The Igloo, the Geodome, the Enclosure: The future of winter dining


GVL / Jonathan Eloi Lantiegne

Mary Dupuis

Though it is now lifted, the most recent Executive Order had prohibited any restaurants from allowing indoor dining. In order to stay afloat, restaurants were forced to turn to their only other option: the great outdoors. 

With no thanks to West Michigan’s icy, frigid winters, outdoor eating has remained a nearly impossible feat — until now. 

Spreading like wildfire across Grand Rapids, Allendale and all of Michigan, igloos, like the ones recently installed on Grand Valley State University’s campus, have allowed restaurants to stay up and running despite COVID-19 restrictions. 
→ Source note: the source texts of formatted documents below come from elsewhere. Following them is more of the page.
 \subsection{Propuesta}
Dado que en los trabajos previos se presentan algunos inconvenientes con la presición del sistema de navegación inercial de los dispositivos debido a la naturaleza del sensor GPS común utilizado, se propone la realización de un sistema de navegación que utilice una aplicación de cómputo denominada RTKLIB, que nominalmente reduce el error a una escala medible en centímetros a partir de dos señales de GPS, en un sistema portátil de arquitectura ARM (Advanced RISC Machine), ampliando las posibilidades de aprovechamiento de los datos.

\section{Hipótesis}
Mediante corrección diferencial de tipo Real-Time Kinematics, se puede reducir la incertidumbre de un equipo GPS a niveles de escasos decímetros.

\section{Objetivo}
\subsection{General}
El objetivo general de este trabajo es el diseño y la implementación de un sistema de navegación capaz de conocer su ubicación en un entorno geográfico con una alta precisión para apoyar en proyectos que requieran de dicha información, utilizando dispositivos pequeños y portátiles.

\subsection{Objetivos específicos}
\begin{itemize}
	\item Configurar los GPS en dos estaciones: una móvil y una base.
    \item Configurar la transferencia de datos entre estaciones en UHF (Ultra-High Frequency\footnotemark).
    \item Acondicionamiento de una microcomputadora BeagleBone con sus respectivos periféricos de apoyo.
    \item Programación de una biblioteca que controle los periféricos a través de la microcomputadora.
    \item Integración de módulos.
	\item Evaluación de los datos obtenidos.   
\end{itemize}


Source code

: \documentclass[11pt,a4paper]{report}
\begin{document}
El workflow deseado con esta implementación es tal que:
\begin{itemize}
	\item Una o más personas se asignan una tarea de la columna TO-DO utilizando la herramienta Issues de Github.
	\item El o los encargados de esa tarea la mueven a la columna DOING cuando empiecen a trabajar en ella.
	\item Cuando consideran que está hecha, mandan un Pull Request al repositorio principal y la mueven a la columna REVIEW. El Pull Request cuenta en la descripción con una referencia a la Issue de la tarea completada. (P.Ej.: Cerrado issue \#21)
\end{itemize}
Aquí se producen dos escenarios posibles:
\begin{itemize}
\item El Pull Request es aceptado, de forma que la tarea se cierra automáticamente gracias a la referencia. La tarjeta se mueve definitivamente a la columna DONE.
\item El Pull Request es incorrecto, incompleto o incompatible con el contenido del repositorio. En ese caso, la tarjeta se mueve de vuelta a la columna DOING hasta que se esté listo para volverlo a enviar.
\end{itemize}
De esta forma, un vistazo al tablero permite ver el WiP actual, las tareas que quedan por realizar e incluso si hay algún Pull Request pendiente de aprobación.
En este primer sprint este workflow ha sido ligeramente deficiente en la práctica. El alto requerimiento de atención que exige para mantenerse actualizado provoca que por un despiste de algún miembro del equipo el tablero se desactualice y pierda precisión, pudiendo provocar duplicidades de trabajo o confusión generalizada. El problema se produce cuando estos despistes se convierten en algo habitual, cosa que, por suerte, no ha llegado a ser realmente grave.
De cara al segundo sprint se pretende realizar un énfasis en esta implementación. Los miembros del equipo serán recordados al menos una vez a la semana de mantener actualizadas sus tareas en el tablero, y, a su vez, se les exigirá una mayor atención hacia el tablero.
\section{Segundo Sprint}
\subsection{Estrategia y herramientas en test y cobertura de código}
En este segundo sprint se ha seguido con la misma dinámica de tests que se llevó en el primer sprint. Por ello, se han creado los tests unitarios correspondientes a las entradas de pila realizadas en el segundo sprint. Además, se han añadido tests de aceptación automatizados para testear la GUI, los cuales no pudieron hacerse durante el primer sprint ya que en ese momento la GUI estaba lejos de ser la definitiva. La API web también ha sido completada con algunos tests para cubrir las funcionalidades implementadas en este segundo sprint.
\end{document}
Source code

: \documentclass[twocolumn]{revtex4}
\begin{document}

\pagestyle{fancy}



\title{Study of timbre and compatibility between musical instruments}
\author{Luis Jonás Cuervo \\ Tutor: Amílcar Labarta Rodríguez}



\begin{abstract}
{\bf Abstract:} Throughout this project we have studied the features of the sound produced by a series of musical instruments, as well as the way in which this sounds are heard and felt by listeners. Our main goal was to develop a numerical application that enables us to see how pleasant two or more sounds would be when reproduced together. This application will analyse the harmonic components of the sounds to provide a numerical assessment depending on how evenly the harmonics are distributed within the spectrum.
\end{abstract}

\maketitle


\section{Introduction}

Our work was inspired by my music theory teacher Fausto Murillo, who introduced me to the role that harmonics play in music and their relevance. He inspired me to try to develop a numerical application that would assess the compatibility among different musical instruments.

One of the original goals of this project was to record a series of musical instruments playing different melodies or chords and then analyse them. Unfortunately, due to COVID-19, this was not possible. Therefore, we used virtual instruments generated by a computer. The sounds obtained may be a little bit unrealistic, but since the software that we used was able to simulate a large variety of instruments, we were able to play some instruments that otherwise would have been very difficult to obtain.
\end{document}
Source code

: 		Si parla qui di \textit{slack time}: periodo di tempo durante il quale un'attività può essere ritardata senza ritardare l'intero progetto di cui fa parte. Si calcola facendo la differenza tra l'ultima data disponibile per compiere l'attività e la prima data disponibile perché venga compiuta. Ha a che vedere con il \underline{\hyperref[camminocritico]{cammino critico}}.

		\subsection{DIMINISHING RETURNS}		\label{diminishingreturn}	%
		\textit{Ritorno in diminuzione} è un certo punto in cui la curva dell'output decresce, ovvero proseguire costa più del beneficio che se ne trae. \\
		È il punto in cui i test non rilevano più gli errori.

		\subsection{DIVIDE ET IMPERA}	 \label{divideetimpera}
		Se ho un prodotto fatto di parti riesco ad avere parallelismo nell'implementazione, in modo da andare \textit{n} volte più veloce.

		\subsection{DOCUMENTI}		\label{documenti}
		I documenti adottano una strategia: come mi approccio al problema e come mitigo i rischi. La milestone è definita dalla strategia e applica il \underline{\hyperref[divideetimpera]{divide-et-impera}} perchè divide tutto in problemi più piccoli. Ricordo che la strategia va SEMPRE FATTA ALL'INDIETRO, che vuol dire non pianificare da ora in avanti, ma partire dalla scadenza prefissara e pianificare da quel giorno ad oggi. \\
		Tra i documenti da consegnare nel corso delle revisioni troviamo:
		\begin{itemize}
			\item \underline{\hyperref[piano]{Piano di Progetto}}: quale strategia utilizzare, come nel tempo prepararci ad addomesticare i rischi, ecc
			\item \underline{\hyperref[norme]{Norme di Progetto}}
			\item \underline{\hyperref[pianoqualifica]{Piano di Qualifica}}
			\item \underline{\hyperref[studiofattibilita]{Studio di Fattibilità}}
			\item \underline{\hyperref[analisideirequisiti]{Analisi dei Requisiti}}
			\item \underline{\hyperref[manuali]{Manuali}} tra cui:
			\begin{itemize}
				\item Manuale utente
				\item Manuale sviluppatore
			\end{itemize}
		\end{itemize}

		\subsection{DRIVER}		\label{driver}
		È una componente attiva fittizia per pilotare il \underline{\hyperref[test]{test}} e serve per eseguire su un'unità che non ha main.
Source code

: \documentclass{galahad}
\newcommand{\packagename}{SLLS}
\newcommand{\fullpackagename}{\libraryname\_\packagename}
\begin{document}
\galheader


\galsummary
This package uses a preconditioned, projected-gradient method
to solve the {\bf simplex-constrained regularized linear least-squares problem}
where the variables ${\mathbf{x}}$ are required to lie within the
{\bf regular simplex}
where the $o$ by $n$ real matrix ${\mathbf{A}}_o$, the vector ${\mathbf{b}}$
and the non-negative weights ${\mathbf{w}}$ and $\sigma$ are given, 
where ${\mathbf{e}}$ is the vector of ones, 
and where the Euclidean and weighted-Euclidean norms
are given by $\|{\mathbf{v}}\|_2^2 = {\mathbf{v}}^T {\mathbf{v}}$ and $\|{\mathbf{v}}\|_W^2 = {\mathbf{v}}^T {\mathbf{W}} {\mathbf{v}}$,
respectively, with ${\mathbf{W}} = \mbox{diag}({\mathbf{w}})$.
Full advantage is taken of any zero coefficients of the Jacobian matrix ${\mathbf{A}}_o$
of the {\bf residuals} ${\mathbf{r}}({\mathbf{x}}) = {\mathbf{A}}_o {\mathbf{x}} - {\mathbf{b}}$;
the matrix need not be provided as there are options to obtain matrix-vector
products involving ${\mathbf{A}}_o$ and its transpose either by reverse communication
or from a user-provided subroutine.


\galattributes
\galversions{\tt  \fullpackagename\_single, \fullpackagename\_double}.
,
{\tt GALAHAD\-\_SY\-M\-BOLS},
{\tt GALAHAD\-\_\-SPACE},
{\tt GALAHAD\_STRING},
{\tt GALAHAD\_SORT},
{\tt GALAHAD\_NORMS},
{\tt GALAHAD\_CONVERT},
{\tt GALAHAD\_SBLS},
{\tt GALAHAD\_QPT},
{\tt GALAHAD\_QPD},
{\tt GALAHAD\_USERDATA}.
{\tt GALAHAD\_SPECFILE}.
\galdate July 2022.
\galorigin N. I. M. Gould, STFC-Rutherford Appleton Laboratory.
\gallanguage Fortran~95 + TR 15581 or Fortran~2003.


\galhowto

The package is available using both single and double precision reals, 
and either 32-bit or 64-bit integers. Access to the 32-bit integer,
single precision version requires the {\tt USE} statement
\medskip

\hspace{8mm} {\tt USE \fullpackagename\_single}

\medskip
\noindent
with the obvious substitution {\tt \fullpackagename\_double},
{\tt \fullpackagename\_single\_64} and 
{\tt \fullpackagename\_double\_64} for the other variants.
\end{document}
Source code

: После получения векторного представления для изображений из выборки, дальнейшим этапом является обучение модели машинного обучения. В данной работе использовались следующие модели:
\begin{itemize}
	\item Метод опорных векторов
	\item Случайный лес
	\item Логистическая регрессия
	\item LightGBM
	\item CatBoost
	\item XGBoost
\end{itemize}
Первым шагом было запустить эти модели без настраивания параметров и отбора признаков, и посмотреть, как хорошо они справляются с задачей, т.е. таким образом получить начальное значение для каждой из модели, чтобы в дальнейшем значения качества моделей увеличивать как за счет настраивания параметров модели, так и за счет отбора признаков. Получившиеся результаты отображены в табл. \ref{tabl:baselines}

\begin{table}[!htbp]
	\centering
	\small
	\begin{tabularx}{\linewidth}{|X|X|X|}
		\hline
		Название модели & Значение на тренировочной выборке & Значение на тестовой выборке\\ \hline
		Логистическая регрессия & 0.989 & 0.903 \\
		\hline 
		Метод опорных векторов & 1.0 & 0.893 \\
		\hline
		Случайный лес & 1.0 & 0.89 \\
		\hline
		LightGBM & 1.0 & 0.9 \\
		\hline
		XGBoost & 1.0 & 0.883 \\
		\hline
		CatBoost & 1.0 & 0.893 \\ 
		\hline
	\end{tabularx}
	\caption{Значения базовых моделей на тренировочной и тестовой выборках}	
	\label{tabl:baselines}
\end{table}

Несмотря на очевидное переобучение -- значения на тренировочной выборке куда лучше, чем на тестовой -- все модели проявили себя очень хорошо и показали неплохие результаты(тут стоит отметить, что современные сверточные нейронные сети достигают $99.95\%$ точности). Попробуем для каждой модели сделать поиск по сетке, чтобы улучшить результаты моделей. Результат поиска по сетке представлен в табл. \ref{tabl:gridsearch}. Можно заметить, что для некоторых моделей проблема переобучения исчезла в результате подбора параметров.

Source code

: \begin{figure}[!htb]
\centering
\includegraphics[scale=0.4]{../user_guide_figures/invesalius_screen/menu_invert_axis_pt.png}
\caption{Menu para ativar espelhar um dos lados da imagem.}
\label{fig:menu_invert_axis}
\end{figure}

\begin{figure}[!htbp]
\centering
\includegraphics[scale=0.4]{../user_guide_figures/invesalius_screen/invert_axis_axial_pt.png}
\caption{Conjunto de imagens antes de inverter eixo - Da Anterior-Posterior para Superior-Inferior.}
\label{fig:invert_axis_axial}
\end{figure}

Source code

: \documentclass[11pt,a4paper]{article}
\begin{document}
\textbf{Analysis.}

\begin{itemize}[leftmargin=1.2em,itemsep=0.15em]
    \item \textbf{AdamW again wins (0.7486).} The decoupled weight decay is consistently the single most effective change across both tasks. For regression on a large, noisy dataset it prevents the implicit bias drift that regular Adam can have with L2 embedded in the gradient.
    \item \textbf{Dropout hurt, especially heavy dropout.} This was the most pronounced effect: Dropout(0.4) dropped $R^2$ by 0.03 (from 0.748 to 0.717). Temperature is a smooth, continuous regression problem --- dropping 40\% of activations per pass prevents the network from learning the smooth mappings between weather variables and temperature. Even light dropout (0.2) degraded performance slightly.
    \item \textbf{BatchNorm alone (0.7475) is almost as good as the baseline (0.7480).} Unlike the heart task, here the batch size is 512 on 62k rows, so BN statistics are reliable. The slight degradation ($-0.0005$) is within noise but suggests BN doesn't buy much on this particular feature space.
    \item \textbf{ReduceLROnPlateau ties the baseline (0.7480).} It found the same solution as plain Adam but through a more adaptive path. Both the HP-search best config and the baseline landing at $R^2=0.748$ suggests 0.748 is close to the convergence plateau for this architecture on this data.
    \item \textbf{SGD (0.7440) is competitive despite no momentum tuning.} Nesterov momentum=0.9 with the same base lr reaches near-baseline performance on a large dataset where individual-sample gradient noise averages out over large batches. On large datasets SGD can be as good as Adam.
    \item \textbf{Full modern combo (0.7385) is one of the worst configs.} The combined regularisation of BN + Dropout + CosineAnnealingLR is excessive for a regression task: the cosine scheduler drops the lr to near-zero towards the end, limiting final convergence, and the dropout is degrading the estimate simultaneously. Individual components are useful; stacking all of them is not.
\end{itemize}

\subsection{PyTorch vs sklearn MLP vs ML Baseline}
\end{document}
One of the first businesses to discover the glory of the heated igloo has been Outside Coffee Co. in Grand Rapids. As their business takes place solely outdoors, they began using these outdoor domes three years ago to keep their customers nice and warm while enjoying their coffee. 

Shahad Alzaidan, the Community Manager of Woosah Outfitters and Outside Coffee Co., said they were presented with the idea when a customer mentioned the geodomes to the owner, Erica Lang. 

“We did some research and the rest is history,” Alzaidan said. “It’s been wild to see them popping up all over the place now due to COVID-19 restrictions. But, for us, our story is a little different as it was something we did for the nature of our business being an outdoor coffee shop.”

While they may have been two steps ahead, other restaurants have been quick to follow. 

David Kortman, the Fronthouse Manager of Main St. Pub in Allendale, said they had ordered the domes and space heaters for them before they even knew the restaurant was required to shut down for a second time because they noticed how much of a trend it had become — and it paid off. 

“The igloos really kept our business at a much higher level than we expected for COVID,” Kortman said. “There was zero indoor or outdoor dining the first time we shut down. So, it helped quite a bit.”

For Royals Café in Grand Rapids, outdoor eating is all they have ever known. 

Stephanie Weesies, General Manager of Royals Cafe, said ​they had spent the fall and winter of 2019 designing their space and making plans for their brand new restaurant. After some setbacks, they were able to open their doors to the public on March 16, 2020. 

The café was open for all of three hours before the first Executive Stay at Home Order was put into place. This led them to have to adapt in any way possible to get up and running and last through the winter.

“We started looking ahead towards what this winter might look like way back in the middle of summer,” Weesies said. “There was some back and forth on the idea but ultimately the trigger was pulled in early fall and we were able to get (the igloos) up and running in the middle of November.”

Weesies said the igloos have attributed greatly to their success, and the atmosphere they create has been just what the café needs. 

“For us, it was a pretty big game changer,” Weesies said. “Our menu is brunch focused and I think there is a certain type of experience expected for brunch. Pancakes and waffles really shine when they are fresh and hot right off the griddle. It’s just a fun experience to sit in a little snow globe with your loved ones and kick back with some really good food and enjoy a few adult beverages as well.”

As the igloos have been so successful for restaurants across the board, it seems as if they are now a vital component in the future of winter dining. 

“Even though we have now continued indoor dining, our igloos are still booked up every weekend,” Kortman said. “At 25 percent capacity indoors more people can be seated outdoors this way. Even when we’re not busy or at capacity people are still reserving igloos because they like aesthetic, the vibe, and their unique feel.”

Kortman said although he hopes there won’t be any COVID-19 restrictions next winter, the igloos will surely make another appearance. 

“I was definitely surprised at how many people wanted to sit outside just because they could,” Kortman said. “There’s a large part of society that thinks it’s a really cool option. We’re going to put them back up every winter for the foreseeable future.”

Weesies said she is excited about the new ways restaurants have been able to adapt and all of the new possibilities that outdoor dining like this offers. 

“A year ago, we wouldn’t even consider sitting outside unless it was 60 degrees,” Weesies said. “Now, we have a full patio on a sunny 30 degree day. It might not be for everyone as we move hopefully toward a more normal dining experience. But, I think there will always be a niche for out-of-the-box dining.”